It’s typically thought that cacao was used for beverages, but that’s too simple of an explanation, says Carla D. Martin.

Martin is an anthropologist at Harvard University, and the founder and executive director of the Fine Cacao and Chocolate Institute. Yes, ancient people did drink it. But the beans were also used as flavoring for other foods, and as ritual offerings. They were also used as currency in Nicaragua, Mexico, and colonial Guatemala (which is now present day El Salvador). The Indigenous Pipil people in the Izalcos, a region of El Salvador, even did away with other trade items like feathers, and used cacao as their sole currency. Other regions followed their lead, and “it’s like [the people of] the Izalcos became the Swiss bankers,” says Kathryn Sampeck, an anthropologist at Illinois State University. In her research, Sampeck noticed that as cacao production was declining elsewhere during the early 1500s, the Izalcos produced “astronomical” amounts of the bean.

“I’ve done some analyses that look at the production levels in this region comparing it to other places, and it’s crazy,” Sampeck says. “Out of this port, 1.2 billion cacao beans per year for a span of at least 15 years—and that’s legal trade.” Because cacao was their sole currency, when Sampeck examined financial records from the region, she found evidence of extreme inflation due to the megaproduction of the bean.”
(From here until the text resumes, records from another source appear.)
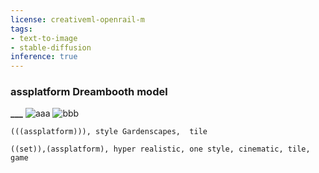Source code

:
 ```yaml
---
license: creativeml-openrail-m
tags:
- text-to-image
- stable-diffusion
inference: true
---
```

### assplatform Dreambooth model 

**___**
![aaa](https://huggingface.co/Rotyh/assplatform/resolve/main/8d7e4a0b-7b59-475e-be07-6eed6fbdfd2d.jpeg)
![bbb](https://huggingface.co/Rotyh/platform_tile/resolve/main/4fb0f749-f70b-4d4a-9584-423f11885855.jpeg)
```
(((assplatform))), style Gardenscapes,  tile
```
```
((set)),(assplatform), hyper realistic, one style, cinematic, tile, game
```
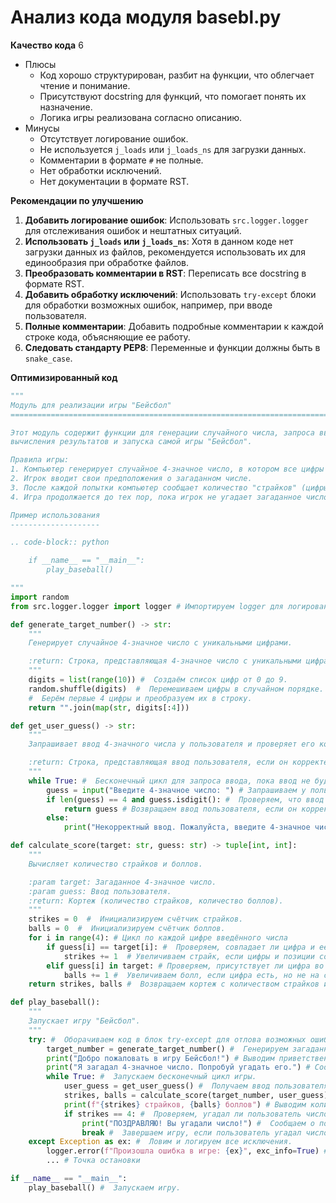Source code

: # Анализ кода модуля basebl.py

**Качество кода**
6
- Плюсы
    - Код хорошо структурирован, разбит на функции, что облегчает чтение и понимание.
    - Присутствуют docstring для функций, что помогает понять их назначение.
    - Логика игры реализована согласно описанию.
- Минусы
    - Отсутствует логирование ошибок.
    - Не используется `j_loads` или `j_loads_ns` для загрузки данных.
    - Комментарии в формате `#` не полные.
    - Нет обработки исключений.
    - Нет документации в формате RST.

**Рекомендации по улучшению**

1. **Добавить логирование ошибок**: Использовать `src.logger.logger` для отслеживания ошибок и нештатных ситуаций.
2. **Использовать `j_loads` или `j_loads_ns`**: Хотя в данном коде нет загрузки данных из файлов, рекомендуется использовать их для единообразия при обработке файлов.
3. **Преобразовать комментарии в RST**: Переписать все docstring в формате RST.
4. **Добавить обработку исключений**: Использовать `try-except` блоки для обработки возможных ошибок, например, при вводе пользователя.
5. **Полные комментарии**: Добавить подробные комментарии к каждой строке кода, объясняющие ее работу.
6. **Следовать стандарту PEP8**: Переменные и функции должны быть в `snake_case`.

**Оптимизированный код**

```python
"""
Модуль для реализации игры "Бейсбол"
=========================================================================================

Этот модуль содержит функции для генерации случайного числа, запроса ввода пользователя,
вычисления результатов и запуска самой игры "Бейсбол".

Правила игры:
1. Компьютер генерирует случайное 4-значное число, в котором все цифры разные.
2. Игрок вводит свои предположения о загаданном числе.
3. После каждой попытки компьютер сообщает количество "страйков" (цифры на правильной позиции) и "боллов" (цифры, присутствующие в загаданном числе, но на неправильной позиции).
4. Игра продолжается до тех пор, пока игрок не угадает загаданное число (4 страйка).

Пример использования
--------------------

.. code-block:: python

    if __name__ == "__main__":
        play_baseball()

"""
import random
from src.logger.logger import logger # Импортируем logger для логирования

def generate_target_number() -> str:
    """
    Генерирует случайное 4-значное число с уникальными цифрами.

    :return: Строка, представляющая 4-значное число с уникальными цифрами.
    """
    digits = list(range(10)) #  Создаём список цифр от 0 до 9.
    random.shuffle(digits)  #  Перемешиваем цифры в случайном порядке.
    #  Берём первые 4 цифры и преобразуем их в строку.
    return "".join(map(str, digits[:4]))

def get_user_guess() -> str:
    """
    Запрашивает ввод 4-значного числа у пользователя и проверяет его корректность.

    :return: Строка, представляющая ввод пользователя, если он корректен.
    """
    while True: #  Бесконечный цикл для запроса ввода, пока ввод не будет корректным.
        guess = input("Введите 4-значное число: ") # Запрашиваем у пользователя ввод 4-значного числа.
        if len(guess) == 4 and guess.isdigit(): #  Проверяем, что ввод состоит из 4 цифр.
            return guess # Возвращаем ввод пользователя, если он корректен.
        else:
            print("Некорректный ввод. Пожалуйста, введите 4-значное число.") # Сообщаем пользователю о некорректном вводе.

def calculate_score(target: str, guess: str) -> tuple[int, int]:
    """
    Вычисляет количество страйков и боллов.

    :param target: Загаданное 4-значное число.
    :param guess: Ввод пользователя.
    :return: Кортеж (количество страйков, количество боллов).
    """
    strikes = 0  #  Инициализируем счётчик страйков.
    balls = 0  #  Инициализируем счётчик боллов.
    for i in range(4): # Цикл по каждой цифре введённого числа
        if guess[i] == target[i]: #  Проверяем, совпадает ли цифра и её позиция.
            strikes += 1  # Увеличиваем страйк, если цифры и позиции совпадают.
        elif guess[i] in target: # Проверяем, присутствует ли цифра во введённом числе в загаданном, но на другой позиции.
            balls += 1 #  Увеличиваем болл, если цифра есть, но не на своей позиции.
    return strikes, balls #  Возвращаем кортеж с количеством страйков и боллов.

def play_baseball():
    """
    Запускает игру "Бейсбол".
    """
    try: #  Оборачиваем код в блок try-except для отлова возможных ошибок.
        target_number = generate_target_number() #  Генерируем загаданное число.
        print("Добро пожаловать в игру Бейсбол!") # Выводим приветственное сообщение.
        print("Я загадал 4-значное число. Попробуй угадать его.") # Сообщаем о правилах игры.
        while True: #  Запускаем бесконечный цикл игры.
            user_guess = get_user_guess() #  Получаем ввод пользователя.
            strikes, balls = calculate_score(target_number, user_guess) # Вычисляем страйки и боллы.
            print(f"{strikes} страйков, {balls} боллов") # Выводим количество страйков и боллов.
            if strikes == 4: #  Проверяем, угадал ли пользователь число.
                print("ПОЗДРАВЛЯЮ! Вы угадали число!") #  Сообщаем о победе.
                break #  Завершаем игру, если пользователь угадал число.
    except Exception as ex: #  Ловим и логируем все исключения.
        logger.error(f"Произошла ошибка в игре: {ex}", exc_info=True) # Логируем ошибку с трассировкой.
        ... # Точка остановки

if __name__ == "__main__":
    play_baseball() #  Запускаем игру.
```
yellowed woodcut of a man in classic European clothes grinding beans on a flat platform
A man in European dress grinding cocoa beans. Credit: Wellcome Collection

Prices in the Izalcos were at a minimum three times as much as the next-highest cacao producers, and sometimes as much as ten times the amount. “So, when I say when I say ‘astronomical,’ I mean it’s really astounding what this little place was producing,” she says.

When the Spanish arrived in what is now Central America, they too were quick to accept cacao as official payment, and even brought it back to Spain and incorporated it into their own monetary system for a time.

“[The Spaniards] had these big metal coins, and if they needed to make change to buy a tomato or something small, the only way to make change was to get out a knife and carve out a chunk of that,” says Martin. “It was totally impractical.”

It was this perceived value that gave cacao and chocolate a leg up on achiote or other ingredients from the Americas. In fact, cacao functioned as small change in the Izalcos as late as the 19th century.

From Cacao To Chocolate

Around 1580, the word chocolate cropped up in both European and Mexican texts, says Sampeck. And it wasn’t simply another name for cacao—it was the Pipil’s Indigenous Nahuat word referring specifically to the special drink of the Izalcos, where the first prototype recipes for what we call chocolate emerged.

“I think of it as a phenomenon kind of like buffalo chicken wings or Q-tips or anything like that,” says Sampeck, “where there’s this kind of branding that happens in the 16th century around 1580 that really identified that the word for a typical, local drink starts to become the name for for the seed and even a tree and all of that. It becomes much more generalized.”

As cacao’s popularity skyrocketed across the world, the word for the Pipil’s special drink exploded in the colonial and transatlantic markets, she says.

etching of large group of people dancing and drinking from vats in rolling hills
A 1519 woodcut depicting Native Americans dancing and drinking cacao (lower right corner). Image courtesy of the John Carter Brown Library at Brown University

But according to Sampeck, the word never Anglicized. “It’s one of the words that’s never been translated… Every day, across the world, people are speaking [the Indigenous language] Nahuat,” she says. (Sampeck notes that there are scholars and linguists who argue that the word is a blend of Indigenous languages, or that it has a Maya root. But it was the Pipil people who were speaking the word at the time that it became adopted in other languages.)

“I think one of the most common beliefs is that chocolate is something European in nature,” says Carla Martin. “But what our research has really shown is that chocolate is in fact an Indigenous foodstuff that has conquered the hearts and minds of the world. So, whenever we’re consuming chocolate, we’re consuming something that was really designed in the Americas, by the Indigenous people of the Americas—and that’s really unique.”

Choc Full Of Science

Between that first domestication of cacao and today, researchers and chocolate makers have scientifically engineered chocolate to taste—and feel—even better to our palates.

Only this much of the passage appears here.